Rabu, 13 November 2013

YouTube Cleaning Up Its Comments


It's sometimes a little frightening to read the comments on a YouTube video. Let's say you've just watched a cat video and want to find out how others responded to that moment when one kitten massaged another. You scroll down and find ... a large helping of inanity as well as racism, sexism, anti-Semitism, homophobia and pure nonsense. It's well known that the YouTube comments section is a virtual septic tank. In the immortal words of BuzzFeed: 'YouTube IS the room with the million monkeys and the million typewriters.'


Now Google, which runs YouTube, has decided to clean up the site.
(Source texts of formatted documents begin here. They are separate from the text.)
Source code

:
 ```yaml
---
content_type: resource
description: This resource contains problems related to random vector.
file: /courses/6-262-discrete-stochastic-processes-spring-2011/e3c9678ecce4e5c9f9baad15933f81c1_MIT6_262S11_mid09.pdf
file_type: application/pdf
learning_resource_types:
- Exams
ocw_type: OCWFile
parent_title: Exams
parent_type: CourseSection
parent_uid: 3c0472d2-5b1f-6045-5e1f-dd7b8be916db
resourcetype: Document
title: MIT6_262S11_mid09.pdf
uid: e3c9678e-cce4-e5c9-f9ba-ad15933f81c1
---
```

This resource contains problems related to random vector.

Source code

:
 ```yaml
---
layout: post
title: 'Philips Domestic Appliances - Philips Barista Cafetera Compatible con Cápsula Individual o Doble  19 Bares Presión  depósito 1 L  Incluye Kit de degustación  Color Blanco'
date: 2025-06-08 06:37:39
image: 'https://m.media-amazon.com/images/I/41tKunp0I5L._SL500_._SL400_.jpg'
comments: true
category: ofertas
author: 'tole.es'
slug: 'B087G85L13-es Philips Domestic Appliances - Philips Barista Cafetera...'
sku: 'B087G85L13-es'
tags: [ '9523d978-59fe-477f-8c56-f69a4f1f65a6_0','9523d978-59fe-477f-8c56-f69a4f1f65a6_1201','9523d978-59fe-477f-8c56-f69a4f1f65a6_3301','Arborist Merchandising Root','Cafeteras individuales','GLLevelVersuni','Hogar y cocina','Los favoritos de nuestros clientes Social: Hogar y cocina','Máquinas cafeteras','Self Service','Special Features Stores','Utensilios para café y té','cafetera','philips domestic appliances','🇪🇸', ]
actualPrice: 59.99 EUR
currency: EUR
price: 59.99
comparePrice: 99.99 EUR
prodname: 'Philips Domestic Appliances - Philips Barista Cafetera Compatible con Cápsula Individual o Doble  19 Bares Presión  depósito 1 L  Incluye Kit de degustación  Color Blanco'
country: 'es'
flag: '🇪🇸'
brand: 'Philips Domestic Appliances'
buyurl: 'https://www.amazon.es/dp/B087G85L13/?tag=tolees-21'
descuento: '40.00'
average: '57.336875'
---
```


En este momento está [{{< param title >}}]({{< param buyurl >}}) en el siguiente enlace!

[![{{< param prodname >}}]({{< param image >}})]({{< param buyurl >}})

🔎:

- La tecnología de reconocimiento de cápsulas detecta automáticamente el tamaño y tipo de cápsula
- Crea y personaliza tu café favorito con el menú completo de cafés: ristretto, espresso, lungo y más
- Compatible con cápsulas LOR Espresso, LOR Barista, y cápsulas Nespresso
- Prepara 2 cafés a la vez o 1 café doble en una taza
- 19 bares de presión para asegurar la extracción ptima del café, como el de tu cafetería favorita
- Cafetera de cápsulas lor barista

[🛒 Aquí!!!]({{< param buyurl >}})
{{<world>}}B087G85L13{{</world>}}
It's rolling out new moderation tools for video up-loaders and channel owners, enabling them to review comments before they're posted. It's requiring would-be commenters to sign up for a Google + account - a matter of some controversy. And instead of showing the most recent comment first, it will rank comments according to 'relevance,' by considering up-votes, a commenter's reputation, and whether or not the commenter is a member of one's Google+ social network. These steps should encourage more civilized discourse. But I'll miss the old regime. As news sites and e-commerce sites moved to tidy up their comments sections - The Times has long had a strict moderation policy - there was (some modicum of) value in YouTube remaining a portal to chaos.


The comments, for now, are human, even if all too human. They counterbalance the shiny, happy videos of screaming goats and laughing babies. Sure, they'll make your stomach turn, but isn't it beneficial to feel that way from time to time? There's something useful in reminding oneself that under the cleanest streets of the fanciest neighborhoods, there's a sewer.


Soon YouTube comments will be less obscene, more decorous and quite possibly more substantive. They'll also be less revealing.